Each record below needs to be retyped exactly.

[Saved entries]
____
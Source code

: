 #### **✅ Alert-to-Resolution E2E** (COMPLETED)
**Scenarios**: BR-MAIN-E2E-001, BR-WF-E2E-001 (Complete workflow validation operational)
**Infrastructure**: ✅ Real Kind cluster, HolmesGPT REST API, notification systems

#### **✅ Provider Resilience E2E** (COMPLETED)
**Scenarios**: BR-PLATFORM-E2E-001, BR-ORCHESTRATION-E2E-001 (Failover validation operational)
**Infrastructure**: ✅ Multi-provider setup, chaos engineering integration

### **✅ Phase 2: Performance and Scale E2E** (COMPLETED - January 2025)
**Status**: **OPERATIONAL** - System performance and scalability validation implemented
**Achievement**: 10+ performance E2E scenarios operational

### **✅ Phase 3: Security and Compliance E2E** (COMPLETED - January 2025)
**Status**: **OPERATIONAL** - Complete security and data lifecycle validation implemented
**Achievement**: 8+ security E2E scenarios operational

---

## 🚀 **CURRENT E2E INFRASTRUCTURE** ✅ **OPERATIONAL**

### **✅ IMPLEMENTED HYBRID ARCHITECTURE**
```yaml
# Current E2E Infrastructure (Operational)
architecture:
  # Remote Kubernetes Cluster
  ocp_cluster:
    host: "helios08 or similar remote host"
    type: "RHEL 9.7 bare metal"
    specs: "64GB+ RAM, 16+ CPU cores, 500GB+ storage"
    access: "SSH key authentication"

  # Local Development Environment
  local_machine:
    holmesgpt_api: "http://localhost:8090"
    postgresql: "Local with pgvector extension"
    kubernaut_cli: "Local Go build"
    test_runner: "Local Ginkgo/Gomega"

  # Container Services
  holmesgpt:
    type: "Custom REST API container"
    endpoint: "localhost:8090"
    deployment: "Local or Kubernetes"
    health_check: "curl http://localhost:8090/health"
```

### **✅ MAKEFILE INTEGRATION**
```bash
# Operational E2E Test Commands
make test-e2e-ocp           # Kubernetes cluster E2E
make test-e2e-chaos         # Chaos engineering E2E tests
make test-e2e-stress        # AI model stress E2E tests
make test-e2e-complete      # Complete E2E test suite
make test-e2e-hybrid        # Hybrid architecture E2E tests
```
____
▶ [EXERCISE RESPONSE]:
Source code

: #### **✅ Alert-to-Resolution E2E** (COMPLETED)
**Scenarios**: BR-MAIN-E2E-001, BR-WF-E2E-001 (Complete workflow validation operational)
**Infrastructure**: ✅ Real Kind cluster, HolmesGPT REST API, notification systems

#### **✅ Provider Resilience E2E** (COMPLETED)
**Scenarios**: BR-PLATFORM-E2E-001, BR-ORCHESTRATION-E2E-001 (Failover validation operational)
**Infrastructure**: ✅ Multi-provider setup, chaos engineering integration

### **✅ Phase 2: Performance and Scale E2E** (COMPLETED - January 2025)
**Status**: **OPERATIONAL** - System performance and scalability validation implemented
**Achievement**: 10+ performance E2E scenarios operational

### **✅ Phase 3: Security and Compliance E2E** (COMPLETED - January 2025)
**Status**: **OPERATIONAL** - Complete security and data lifecycle validation implemented
**Achievement**: 8+ security E2E scenarios operational

---

## 🚀 **CURRENT E2E INFRASTRUCTURE** ✅ **OPERATIONAL**

### **✅ IMPLEMENTED HYBRID ARCHITECTURE**
```yaml
# Current E2E Infrastructure (Operational)
architecture:
  # Remote Kubernetes Cluster
  ocp_cluster:
    host: "helios08 or similar remote host"
    type: "RHEL 9.7 bare metal"
    specs: "64GB+ RAM, 16+ CPU cores, 500GB+ storage"
    access: "SSH key authentication"

  # Local Development Environment
  local_machine:
    holmesgpt_api: "http://localhost:8090"
    postgresql: "Local with pgvector extension"
    kubernaut_cli: "Local Go build"
    test_runner: "Local Ginkgo/Gomega"

  # Container Services
  holmesgpt:
    type: "Custom REST API container"
    endpoint: "localhost:8090"
    deployment: "Local or Kubernetes"
    health_check: "curl http://localhost:8090/health"
```

### **✅ MAKEFILE INTEGRATION**
```bash
# Operational E2E Test Commands
make test-e2e-ocp           # Kubernetes cluster E2E
make test-e2e-chaos         # Chaos engineering E2E tests
make test-e2e-stress        # AI model stress E2E tests
make test-e2e-complete      # Complete E2E test suite
make test-e2e-hybrid        # Hybrid architecture E2E tests
```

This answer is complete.